Equilibrium Targets Three More Greenhouse Acquisitions
Agri Investor
The firm has acquired and leased two greenhouse facilities to indoor ag company Revel Green and will repeat the formula for its upcoming acquisitions.
Equilibrium plans to finance at least three more greenhouse facilities to be operated by Medford, Minnesota-headquartered indoor agriculture company Revol Green, the real asset specialistʼs chairman said. “We have several phases of expansion in leafy greens that are baked into the plan,” said Dave Chen. “Consider the SunSelect greenhouse in Tehachapi as [Revol Greenʼs] second location. What we are supporting is their ‘Five Year/Five Sitesʼ expansion plan, so there is another three to go.”
Equilibrium acquired SunSelectʼs 64-acre greenhouse in Tehachapi, California in December for an undisclosed price. Revol Green plans to build a 16-acre automated lettuce and leafy greens facility within the greenhouse.
A market source told Agri Investor that capital for the Tehachapi acquisition was drawn from Controlled Environment Foods Fund II, for which Equilibrium is currently seeking $500 million, according to a Securities and Exchange filing shown in early December.
Chen declined to disclose the location, crop focus or financial details for the future expansion acquisitions Equilibrium will pursue with Revol Green.
A unit of Equilibrium paid $11.3 million to acquire Revol Greenʼs greenhouse in Medford in a January 2019 deal, described at the time as similar to the sale/leaseback structure often employed in farmland transactions. Chen noted that as part of that transaction, Equilibrium also financed an expansion of the Minnesota facility, which is now almost completed.
Chen explained that, using a similar sale/leaseback structure as the Medford transaction, Revol Green has entered into a lease to operate the greenhouse in Tehachapi. Equilibrium was presented with the opportunity to purchase the facility after its previous owner, SunSelect Produce, entered into an agreement to sell the majority of its assets to a cannabis firm that Chen declined to identify.
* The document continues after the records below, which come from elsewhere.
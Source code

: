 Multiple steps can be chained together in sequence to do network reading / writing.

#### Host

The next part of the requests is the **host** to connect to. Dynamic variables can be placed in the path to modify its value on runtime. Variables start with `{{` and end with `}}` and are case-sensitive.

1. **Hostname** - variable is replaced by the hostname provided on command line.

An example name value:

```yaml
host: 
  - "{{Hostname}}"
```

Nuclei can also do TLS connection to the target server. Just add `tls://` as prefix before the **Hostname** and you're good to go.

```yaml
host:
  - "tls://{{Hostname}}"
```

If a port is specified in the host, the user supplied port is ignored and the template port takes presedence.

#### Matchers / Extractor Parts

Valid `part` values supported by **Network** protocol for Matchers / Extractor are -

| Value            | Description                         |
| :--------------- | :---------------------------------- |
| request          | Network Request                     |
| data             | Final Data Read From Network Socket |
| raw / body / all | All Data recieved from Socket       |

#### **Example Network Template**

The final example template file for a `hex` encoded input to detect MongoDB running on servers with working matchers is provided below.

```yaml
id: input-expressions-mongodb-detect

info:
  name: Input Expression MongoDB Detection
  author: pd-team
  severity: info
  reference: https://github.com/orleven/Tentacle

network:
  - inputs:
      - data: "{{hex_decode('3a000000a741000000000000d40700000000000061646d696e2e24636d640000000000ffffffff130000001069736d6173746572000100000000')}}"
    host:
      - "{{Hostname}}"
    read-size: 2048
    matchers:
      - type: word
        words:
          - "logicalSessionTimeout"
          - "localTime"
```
SunSelect, a greenhouse operator headquartered in British Columbia, Canada, is currently listed as a portfolio company of Rio Investment Partners, an agrifood-focused venture capital firm established last year by former executives of ag-focused Canadian venture capital firm Avrio Capital.
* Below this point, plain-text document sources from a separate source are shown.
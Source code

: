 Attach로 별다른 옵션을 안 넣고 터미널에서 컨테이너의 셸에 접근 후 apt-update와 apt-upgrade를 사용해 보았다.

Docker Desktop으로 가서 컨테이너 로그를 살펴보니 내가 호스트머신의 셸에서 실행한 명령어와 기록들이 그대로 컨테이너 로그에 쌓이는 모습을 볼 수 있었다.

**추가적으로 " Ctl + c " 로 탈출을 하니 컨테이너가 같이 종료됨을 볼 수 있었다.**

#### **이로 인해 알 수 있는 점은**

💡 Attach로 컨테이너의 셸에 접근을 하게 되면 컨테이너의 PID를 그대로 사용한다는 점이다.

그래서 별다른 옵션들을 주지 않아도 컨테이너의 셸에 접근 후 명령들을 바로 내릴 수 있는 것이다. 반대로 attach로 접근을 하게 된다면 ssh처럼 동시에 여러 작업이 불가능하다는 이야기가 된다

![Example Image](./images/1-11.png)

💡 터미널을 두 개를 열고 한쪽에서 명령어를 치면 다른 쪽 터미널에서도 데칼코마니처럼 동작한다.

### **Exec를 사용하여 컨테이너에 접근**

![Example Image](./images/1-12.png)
“This was [SunSelectʼs] last remaining asset and itʼs a beautiful, beautiful asset,” Chen said. “We saw the opportunity to help them and they help us in terms of our expansion.”
Around 12 months ago, Chen said, the expansion of North American cannabis production was significant enough to prompt some operators of existing greenhouses to switch from vegetables to the crop. The cannabis boom also briefly slowed construction of new vegetable-focused greenhouses, he added.
“There are only so many construction crews, so there was a temporary diversion of construction crews onto cannabis greenhouses,” said Chen. “By and large, we havenʼt seen any persistent effect of the cannabis build-out and their own supply/demand issues.”
Equilibrium surpassed an initial target of $250 million before closing the first iteration of its Controlled Environment Foods Fund on $336 million in April.